It would be nice if you could package TensorFlow up into a minimal component just for assessment and not have any of the 'learning' stuff or other added-on libraries, but we couldn't find a simple way of doing that - we're not pro C++ engineers and even our python is not the greatest. We're managing for now, but if our model grows any bigger we will run into issues, but there have been some good suggestions in here.
We had considered the S3 store, but we ruled that out quite quickly for cost & performance at the number of invocations a months we're looking at - but that was before we knew more about the 'keeping warm', so that may be revisited, too.
We get around this by using a dependency injection framework (e.g. Guice) and initialising the module statically, so it will only get called once when the JVM loads (i.e. when the Lambda 'warms up') and then inject the dependencies into anything that uses them
For example in one Lambda function, we use Guice to get resources from S3.
We're (sadly) a bit locked into using AWS. We've been eying the Google offerings for a while though (not just for this), so who knows what we may do in the future.
Knowing nothing about assement and tensor flow: Could the trained model be downloaded via s3 at init instead of being included inside the function zip? I believe the memory limits are more lax than the actual function limits. And the /tmp limit is 512MB.
Quick slightly unrelated question: Does anyone have a comparison of using Google cloud services vs AWS for machine learning? I'm planning to pick one, and I was leaning towards Google Cloud Services because of the TensorFlow support and the fact that Google is big on ML, making it likely that it's something that Google will support and be good at. With this blog post, I'm not sure.

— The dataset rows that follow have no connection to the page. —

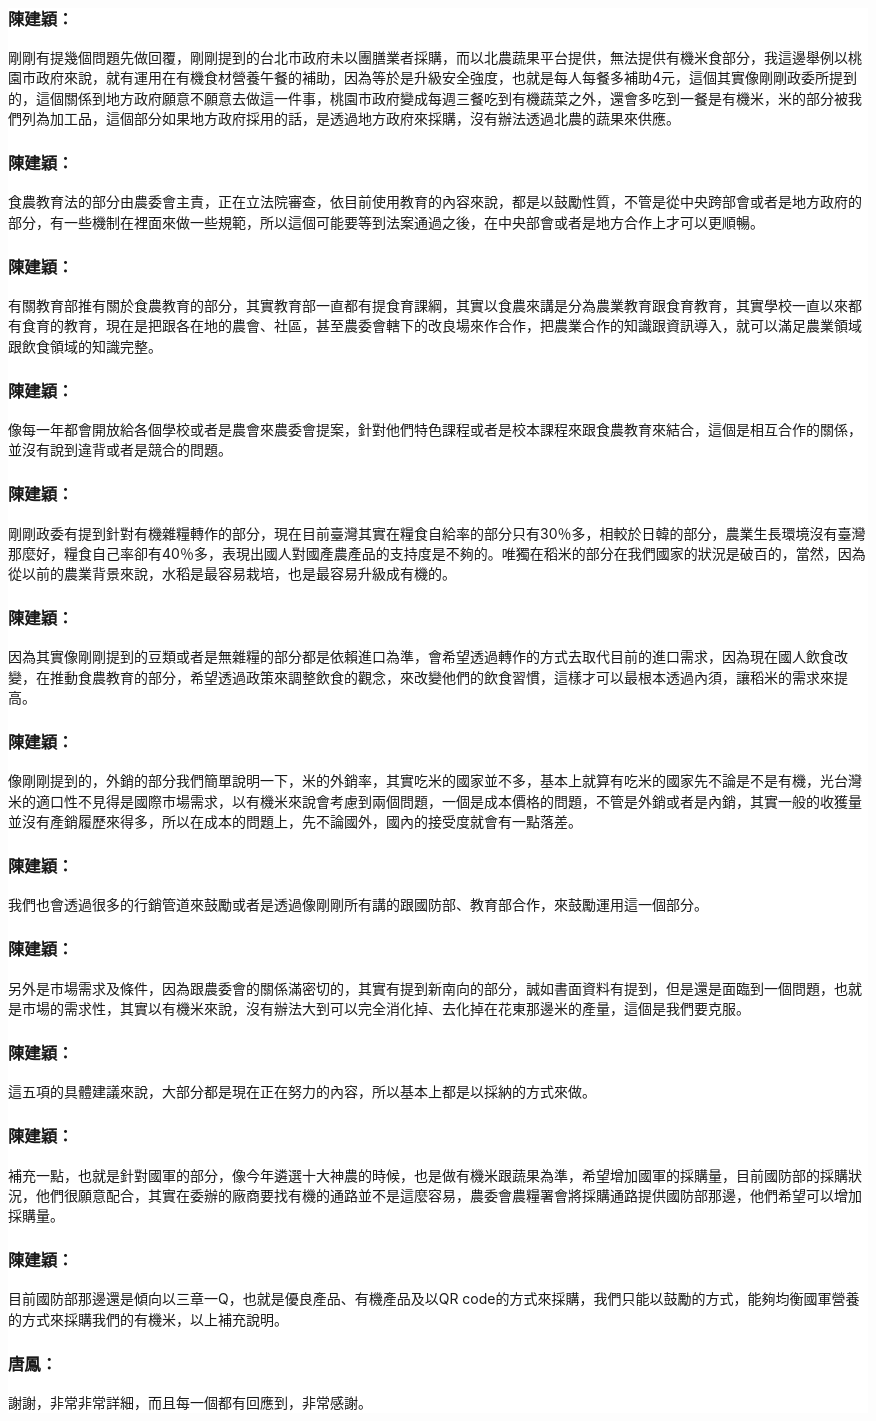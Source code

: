 ### 陳建穎：
剛剛有提幾個問題先做回覆，剛剛提到的台北市政府未以團膳業者採購，而以北農蔬果平台提供，無法提供有機米食部分，我這邊舉例以桃園市政府來說，就有運用在有機食材營養午餐的補助，因為等於是升級安全強度，也就是每人每餐多補助4元，這個其實像剛剛政委所提到的，這個關係到地方政府願意不願意去做這一件事，桃園市政府變成每週三餐吃到有機蔬菜之外，還會多吃到一餐是有機米，米的部分被我們列為加工品，這個部分如果地方政府採用的話，是透過地方政府來採購，沒有辦法透過北農的蔬果來供應。

### 陳建穎：
食農教育法的部分由農委會主責，正在立法院審查，依目前使用教育的內容來說，都是以鼓勵性質，不管是從中央跨部會或者是地方政府的部分，有一些機制在裡面來做一些規範，所以這個可能要等到法案通過之後，在中央部會或者是地方合作上才可以更順暢。

### 陳建穎：
有關教育部推有關於食農教育的部分，其實教育部一直都有提食育課綱，其實以食農來講是分為農業教育跟食育教育，其實學校一直以來都有食育的教育，現在是把跟各在地的農會、社區，甚至農委會轄下的改良場來作合作，把農業合作的知識跟資訊導入，就可以滿足農業領域跟飲食領域的知識完整。

### 陳建穎：
像每一年都會開放給各個學校或者是農會來農委會提案，針對他們特色課程或者是校本課程來跟食農教育來結合，這個是相互合作的關係，並沒有說到違背或者是競合的問題。

### 陳建穎：
剛剛政委有提到針對有機雜糧轉作的部分，現在目前臺灣其實在糧食自給率的部分只有30％多，相較於日韓的部分，農業生長環境沒有臺灣那麼好，糧食自己率卻有40％多，表現出國人對國產農產品的支持度是不夠的。唯獨在稻米的部分在我們國家的狀況是破百的，當然，因為從以前的農業背景來說，水稻是最容易栽培，也是最容易升級成有機的。

### 陳建穎：
因為其實像剛剛提到的豆類或者是無雜糧的部分都是依賴進口為準，會希望透過轉作的方式去取代目前的進口需求，因為現在國人飲食改變，在推動食農教育的部分，希望透過政策來調整飲食的觀念，來改變他們的飲食習慣，這樣才可以最根本透過內須，讓稻米的需求來提高。

### 陳建穎：
像剛剛提到的，外銷的部分我們簡單說明一下，米的外銷率，其實吃米的國家並不多，基本上就算有吃米的國家先不論是不是有機，光台灣米的適口性不見得是國際市場需求，以有機米來說會考慮到兩個問題，一個是成本價格的問題，不管是外銷或者是內銷，其實一般的收獲量並沒有產銷履歷來得多，所以在成本的問題上，先不論國外，國內的接受度就會有一點落差。

### 陳建穎：
我們也會透過很多的行銷管道來鼓勵或者是透過像剛剛所有講的跟國防部、教育部合作，來鼓勵運用這一個部分。

### 陳建穎：
另外是市場需求及條件，因為跟農委會的關係滿密切的，其實有提到新南向的部分，誠如書面資料有提到，但是還是面臨到一個問題，也就是市場的需求性，其實以有機米來說，沒有辦法大到可以完全消化掉、去化掉在花東那邊米的產量，這個是我們要克服。

### 陳建穎：
這五項的具體建議來說，大部分都是現在正在努力的內容，所以基本上都是以採納的方式來做。

### 陳建穎：
補充一點，也就是針對國軍的部分，像今年遴選十大神農的時候，也是做有機米跟蔬果為準，希望增加國軍的採購量，目前國防部的採購狀況，他們很願意配合，其實在委辦的廠商要找有機的通路並不是這麼容易，農委會農糧署會將採購通路提供國防部那邊，他們希望可以增加採購量。

### 陳建穎：
目前國防部那邊還是傾向以三章一Q，也就是優良產品、有機產品及以QR code的方式來採購，我們只能以鼓勵的方式，能夠均衡國軍營養的方式來採購我們的有機米，以上補充說明。

### 唐鳳：
謝謝，非常非常詳細，而且每一個都有回應到，非常感謝。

Both providers offer you raw VMs with GPUs and such so you can run popular machine learning frameworks yourself by hand. After that the three providers diverge a bit, and I've not seen a good writeup myself. Roughly:
- Google has both a hosted TensorFlow (Cloud ML) as well as specific, pre-trained models you can simply use (Cloud Vision, Cloud Speech, etc.). For an easy to use interface, we have direct TensorFlow (and more) integration in Datalab.
- AWS also has some pre-trained services (Rekognition, Polly, Lex) but for "obvious" reasons doesn't do hosted TensorFlow. Instead Amazon Machine Learning is a bit more like Azure's offering: "Put data in, wire up stuff in the console and hit go".
If you're really interested in ML, my biased opinion is that you'll be using TensorFlow. And as you surmised, we're committed to making TensorFlow the "best" ML framework and making sure it runs well on Google Cloud. Like Kubernetes, we're not going to handicap it elsewhere, but having it managed and accelerated for you, is extremely convenient.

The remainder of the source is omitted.